Pakistan says Baloch Liberation Army (BLA) armed group targeted vehicle with an improvised explosive device.
Seven Pakistani army soldiers have been killed when their vehicle was targeted by an improvised explosive device in the southwestern province of Balochistan, Pakistan’s military says, blaming India for the attack amid rising tensions.
Pakistan’s military said members of the Baloch Liberation Army (BLA) armed group targeted the vehicle carrying the soldiers in the province bordering Iran and Afghanistan on Tuesday.
It described the group as an “Indian proxy”, but it did not provide any evidence to support its claim. There was no immediate comment from New Delhi or the BLA.
An unnamed senior local government official told the AFP news agency the vehicle that was hit was part of a convoy on its way to a security operation.
He said five people were wounded and taken by helicopter to a military hospital in the provincial capital, Quetta.
More than 200 people, mostly members of the security forces, have been killed in 2025 by armed groups in Balochistan and neighbouring Khyber-Pakhtunkhwa, according to an AFP tally.
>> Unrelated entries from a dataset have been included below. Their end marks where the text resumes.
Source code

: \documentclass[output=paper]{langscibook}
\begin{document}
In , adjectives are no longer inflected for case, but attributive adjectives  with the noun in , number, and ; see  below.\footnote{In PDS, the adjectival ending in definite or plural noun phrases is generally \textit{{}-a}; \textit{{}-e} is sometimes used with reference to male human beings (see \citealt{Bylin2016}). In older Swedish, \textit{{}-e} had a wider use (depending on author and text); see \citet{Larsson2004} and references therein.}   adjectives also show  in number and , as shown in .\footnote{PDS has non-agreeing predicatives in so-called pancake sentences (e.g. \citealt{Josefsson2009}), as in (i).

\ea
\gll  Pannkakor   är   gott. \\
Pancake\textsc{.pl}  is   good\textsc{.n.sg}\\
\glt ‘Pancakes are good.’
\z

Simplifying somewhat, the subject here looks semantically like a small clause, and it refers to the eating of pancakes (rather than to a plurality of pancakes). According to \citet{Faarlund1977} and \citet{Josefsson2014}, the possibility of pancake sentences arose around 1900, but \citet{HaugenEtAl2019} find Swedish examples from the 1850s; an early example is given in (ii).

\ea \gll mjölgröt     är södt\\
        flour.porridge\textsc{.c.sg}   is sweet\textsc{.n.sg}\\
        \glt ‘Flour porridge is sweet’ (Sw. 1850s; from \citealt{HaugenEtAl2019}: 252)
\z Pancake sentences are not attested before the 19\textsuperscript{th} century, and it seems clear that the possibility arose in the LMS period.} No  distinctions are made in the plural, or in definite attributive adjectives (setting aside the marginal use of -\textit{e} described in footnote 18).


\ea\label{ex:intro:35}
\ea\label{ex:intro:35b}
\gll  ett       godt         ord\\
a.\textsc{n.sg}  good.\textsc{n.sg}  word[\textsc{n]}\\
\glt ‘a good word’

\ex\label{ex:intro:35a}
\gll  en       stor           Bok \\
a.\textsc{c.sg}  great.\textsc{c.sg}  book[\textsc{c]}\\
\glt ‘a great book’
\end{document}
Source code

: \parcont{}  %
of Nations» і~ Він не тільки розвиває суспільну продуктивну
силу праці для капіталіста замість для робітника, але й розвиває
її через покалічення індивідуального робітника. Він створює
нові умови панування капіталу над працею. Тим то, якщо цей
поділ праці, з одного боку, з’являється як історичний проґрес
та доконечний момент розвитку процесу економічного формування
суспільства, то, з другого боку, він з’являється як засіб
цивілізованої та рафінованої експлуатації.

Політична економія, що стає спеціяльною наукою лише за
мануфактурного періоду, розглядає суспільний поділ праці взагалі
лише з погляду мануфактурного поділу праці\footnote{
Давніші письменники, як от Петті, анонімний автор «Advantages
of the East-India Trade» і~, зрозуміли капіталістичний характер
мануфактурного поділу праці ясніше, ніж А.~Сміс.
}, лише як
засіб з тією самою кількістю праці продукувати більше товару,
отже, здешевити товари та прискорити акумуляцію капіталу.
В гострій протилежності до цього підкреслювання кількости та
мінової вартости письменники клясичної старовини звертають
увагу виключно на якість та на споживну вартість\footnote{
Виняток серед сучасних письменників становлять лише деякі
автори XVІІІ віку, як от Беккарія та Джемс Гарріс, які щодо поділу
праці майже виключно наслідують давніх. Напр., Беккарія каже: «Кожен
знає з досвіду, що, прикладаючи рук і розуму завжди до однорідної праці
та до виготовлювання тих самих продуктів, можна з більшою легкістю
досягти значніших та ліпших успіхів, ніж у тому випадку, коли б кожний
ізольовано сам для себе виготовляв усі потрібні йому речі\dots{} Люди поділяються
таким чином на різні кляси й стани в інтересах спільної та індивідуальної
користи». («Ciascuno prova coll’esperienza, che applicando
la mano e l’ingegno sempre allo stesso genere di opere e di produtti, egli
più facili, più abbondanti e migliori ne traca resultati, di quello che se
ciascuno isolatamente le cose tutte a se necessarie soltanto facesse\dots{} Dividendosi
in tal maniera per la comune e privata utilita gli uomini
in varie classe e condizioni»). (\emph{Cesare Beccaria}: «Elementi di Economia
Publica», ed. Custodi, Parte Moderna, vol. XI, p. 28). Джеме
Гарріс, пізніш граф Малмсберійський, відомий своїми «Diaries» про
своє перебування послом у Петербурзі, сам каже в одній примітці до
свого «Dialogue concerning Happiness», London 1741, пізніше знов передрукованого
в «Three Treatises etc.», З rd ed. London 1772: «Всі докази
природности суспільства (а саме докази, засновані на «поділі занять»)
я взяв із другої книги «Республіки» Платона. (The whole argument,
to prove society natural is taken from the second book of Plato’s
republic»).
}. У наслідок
At least 31 people, many of them soldiers, were killed in March when the BLA hijacked a train carrying more than 400 passengers while travelling from Quetta to the northern city of Peshawar.
The bombing of the military convoy was carried out amid heightened tensions between nuclear-armed Pakistan and India after a shooting attack in India-administered Kashmir’s Pahalgam region on April 22 that killed 25 Indian tourists and one Nepalese citizen.
India blamed Pakistan for backing the “terrorist” group that carried out the attack, a charge Islamabad has denied.
After the Pahalgam attack, India and Pakistan have taken a series of steps against each other with Pakistan warning that India may be preparing to launch military attacks.
The two countries have suspended trade, shut down a land border crossing, closed off their airspace to one another, expelled citizens and diplomats, and India has suspended a key water treaty.
On Tuesday, Pakistani Prime Minister Shehbaz Sharif along with the deputy prime minister, foreign and defence ministers, and the military chiefs visited the headquarters of the Directorate for Inter-Services Intelligence, the country’s top spy agency, to attend a security briefing.
Pakistan has conducted two missile tests in three days while India has announced plans for civil defence drills across several states on Wednesday that will include air raid sirens and evacuation plans.
The two countries also aired their grievances during a United Nations Security Council meeting in New York on Monday.
UN Secretary-General Antonio Guterres has emphasised the need to avoid a military confrontation that could “easily spin out of control”.
“Now is the time for maximum restraint and stepping back from the brink,” he said on Monday.